**What you have to do:**
Work out how many lines in the data below include "stop", then reply with that number only.

**Task inputs:**
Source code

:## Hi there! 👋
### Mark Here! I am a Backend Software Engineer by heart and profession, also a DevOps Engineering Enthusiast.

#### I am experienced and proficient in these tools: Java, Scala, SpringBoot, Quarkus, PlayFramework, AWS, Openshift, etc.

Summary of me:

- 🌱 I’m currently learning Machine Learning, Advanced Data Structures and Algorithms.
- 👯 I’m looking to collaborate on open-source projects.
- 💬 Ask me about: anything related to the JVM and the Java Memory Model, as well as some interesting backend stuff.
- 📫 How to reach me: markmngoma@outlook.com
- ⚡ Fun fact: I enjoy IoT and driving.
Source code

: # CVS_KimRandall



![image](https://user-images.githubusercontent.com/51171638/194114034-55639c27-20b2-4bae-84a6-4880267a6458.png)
==
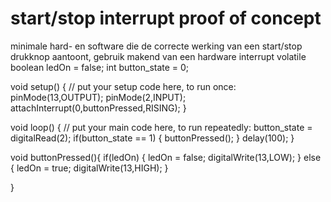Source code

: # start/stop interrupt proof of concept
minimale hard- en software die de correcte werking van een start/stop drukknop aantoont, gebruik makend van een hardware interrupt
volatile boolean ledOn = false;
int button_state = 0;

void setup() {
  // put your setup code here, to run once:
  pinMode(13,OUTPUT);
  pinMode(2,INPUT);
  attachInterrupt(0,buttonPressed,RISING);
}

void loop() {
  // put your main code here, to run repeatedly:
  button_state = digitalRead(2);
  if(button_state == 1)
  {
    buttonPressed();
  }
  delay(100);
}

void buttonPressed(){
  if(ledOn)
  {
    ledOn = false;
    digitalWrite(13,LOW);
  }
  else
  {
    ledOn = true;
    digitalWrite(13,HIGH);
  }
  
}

**Answer to this problem:**
2